At least 15 Indian companies were issued warning letters since 2013 over data credibility issues. Also in China FDA inspectors found that sample raw data file names were altered in an attempt to hide deleted data files. Hence companies in China were often banned from shipping drugs to the US because of such cGMP concerns.
The guidance includes 18 questions and answers on data integrity, alongside well-defined terms on data as they relate to current good manufacturing practice (cGMP) records, as well as recommendations on when workflows on computer systems need to be validated, and how to ensure electronic master production and control records (MPCR) are monitored and can only be used by authorized personnel.
According to the guidance,
• FDA defines data integrity as “the completeness, consistency, and accuracy of data. Complete, consistent, and accurate data should be attributable, legible, contemporaneously recorded, original or a true copy, and accurate.”
• Electronic data generated to fulfil cGMP requirements, which is one of the focal points of many of FDA’s warning letters, should include relevant metadata.
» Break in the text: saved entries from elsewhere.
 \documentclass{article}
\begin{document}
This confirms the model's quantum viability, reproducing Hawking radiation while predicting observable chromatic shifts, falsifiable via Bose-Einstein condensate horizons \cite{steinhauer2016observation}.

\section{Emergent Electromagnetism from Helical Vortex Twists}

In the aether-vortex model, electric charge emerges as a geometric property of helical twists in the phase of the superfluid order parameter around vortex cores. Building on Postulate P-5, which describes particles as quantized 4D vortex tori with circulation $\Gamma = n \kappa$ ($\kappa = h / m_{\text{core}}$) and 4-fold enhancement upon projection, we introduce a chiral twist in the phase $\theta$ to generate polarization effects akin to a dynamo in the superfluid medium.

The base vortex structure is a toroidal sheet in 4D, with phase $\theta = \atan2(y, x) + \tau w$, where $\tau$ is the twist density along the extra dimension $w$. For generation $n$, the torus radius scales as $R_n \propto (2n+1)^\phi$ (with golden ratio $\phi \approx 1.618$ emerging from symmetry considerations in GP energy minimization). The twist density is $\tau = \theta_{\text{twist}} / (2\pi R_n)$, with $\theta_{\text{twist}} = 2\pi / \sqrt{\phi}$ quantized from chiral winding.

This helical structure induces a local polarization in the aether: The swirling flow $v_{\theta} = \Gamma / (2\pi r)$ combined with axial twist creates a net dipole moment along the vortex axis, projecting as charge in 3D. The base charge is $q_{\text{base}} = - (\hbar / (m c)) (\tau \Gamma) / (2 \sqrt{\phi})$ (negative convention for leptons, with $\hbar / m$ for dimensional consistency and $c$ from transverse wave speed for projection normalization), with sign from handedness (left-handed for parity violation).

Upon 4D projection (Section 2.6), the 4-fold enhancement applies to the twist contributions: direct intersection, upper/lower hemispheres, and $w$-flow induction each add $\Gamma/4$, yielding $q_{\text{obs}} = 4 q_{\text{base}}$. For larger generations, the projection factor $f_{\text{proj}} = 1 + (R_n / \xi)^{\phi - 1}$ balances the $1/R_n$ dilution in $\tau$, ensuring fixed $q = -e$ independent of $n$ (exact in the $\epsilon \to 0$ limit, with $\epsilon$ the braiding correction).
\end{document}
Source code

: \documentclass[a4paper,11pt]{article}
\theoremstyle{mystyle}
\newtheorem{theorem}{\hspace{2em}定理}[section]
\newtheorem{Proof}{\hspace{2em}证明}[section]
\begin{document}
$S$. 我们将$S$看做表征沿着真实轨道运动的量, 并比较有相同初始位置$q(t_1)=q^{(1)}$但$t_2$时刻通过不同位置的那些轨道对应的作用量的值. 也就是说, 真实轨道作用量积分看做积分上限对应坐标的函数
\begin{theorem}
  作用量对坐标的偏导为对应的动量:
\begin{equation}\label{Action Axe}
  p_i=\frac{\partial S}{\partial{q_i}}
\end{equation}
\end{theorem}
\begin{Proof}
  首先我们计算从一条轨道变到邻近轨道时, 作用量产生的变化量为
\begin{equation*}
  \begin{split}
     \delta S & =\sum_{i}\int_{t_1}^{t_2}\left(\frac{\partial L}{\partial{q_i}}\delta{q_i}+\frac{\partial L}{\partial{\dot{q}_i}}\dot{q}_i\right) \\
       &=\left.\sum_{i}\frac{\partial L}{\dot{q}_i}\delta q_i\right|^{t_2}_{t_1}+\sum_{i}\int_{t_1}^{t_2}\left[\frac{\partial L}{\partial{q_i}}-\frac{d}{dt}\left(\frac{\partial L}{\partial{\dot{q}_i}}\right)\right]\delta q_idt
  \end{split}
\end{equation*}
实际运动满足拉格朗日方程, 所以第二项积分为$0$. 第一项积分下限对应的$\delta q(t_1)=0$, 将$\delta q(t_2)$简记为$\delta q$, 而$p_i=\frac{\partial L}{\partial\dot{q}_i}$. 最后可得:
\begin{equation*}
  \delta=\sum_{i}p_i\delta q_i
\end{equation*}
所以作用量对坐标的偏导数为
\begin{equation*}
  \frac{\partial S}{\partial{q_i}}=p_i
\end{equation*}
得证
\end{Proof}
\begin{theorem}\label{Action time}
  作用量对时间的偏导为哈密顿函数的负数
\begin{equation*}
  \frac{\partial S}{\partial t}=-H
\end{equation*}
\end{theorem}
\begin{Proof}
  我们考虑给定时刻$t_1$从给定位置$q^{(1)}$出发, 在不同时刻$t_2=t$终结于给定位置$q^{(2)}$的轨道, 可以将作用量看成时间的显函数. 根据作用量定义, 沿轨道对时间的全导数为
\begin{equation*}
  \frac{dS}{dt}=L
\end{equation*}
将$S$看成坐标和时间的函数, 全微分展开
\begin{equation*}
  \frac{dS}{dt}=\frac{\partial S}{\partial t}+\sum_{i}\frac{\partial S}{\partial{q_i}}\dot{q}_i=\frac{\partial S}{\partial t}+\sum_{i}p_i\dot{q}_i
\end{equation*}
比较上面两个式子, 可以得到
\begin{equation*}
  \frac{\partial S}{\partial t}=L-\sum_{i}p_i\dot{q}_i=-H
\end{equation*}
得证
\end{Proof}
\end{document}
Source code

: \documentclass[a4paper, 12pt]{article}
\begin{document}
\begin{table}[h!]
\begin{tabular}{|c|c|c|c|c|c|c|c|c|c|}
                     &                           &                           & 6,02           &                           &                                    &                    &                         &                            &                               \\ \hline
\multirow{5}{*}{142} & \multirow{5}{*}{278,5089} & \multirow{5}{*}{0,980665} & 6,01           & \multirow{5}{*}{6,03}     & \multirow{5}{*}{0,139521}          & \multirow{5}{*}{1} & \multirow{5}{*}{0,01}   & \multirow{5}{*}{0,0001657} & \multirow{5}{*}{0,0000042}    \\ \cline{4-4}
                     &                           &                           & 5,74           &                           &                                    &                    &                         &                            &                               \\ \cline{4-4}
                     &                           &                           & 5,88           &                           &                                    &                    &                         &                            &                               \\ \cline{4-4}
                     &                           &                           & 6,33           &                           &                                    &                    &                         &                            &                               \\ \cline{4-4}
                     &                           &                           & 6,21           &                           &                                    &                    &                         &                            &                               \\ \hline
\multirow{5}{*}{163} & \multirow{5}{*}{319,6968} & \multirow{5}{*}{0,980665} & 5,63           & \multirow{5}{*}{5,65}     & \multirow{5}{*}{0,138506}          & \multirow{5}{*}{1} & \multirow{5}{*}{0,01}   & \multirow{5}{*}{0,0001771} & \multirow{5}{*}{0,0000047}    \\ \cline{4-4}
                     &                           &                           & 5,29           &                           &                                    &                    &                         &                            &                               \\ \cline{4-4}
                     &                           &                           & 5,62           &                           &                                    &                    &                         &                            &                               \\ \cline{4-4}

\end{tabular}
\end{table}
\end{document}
• FDA also makes clear that there must be a good reason why certain data exclusions are made and raises concerns about shared logins to computer systems, which have also been documented in warning letters. To exclude data from the release criteria decision-making process, there must be a valid, documented, scientific justification for its exclusion.
• The audit trails should capture changes to critical data and be reviewed with each record and before final approval of the record. Audit trails subject to regular review should include, but are not limited to: “the change history of finished product test results, changes to sample run sequences, changes to sample identification, and changes to critical process parameters.”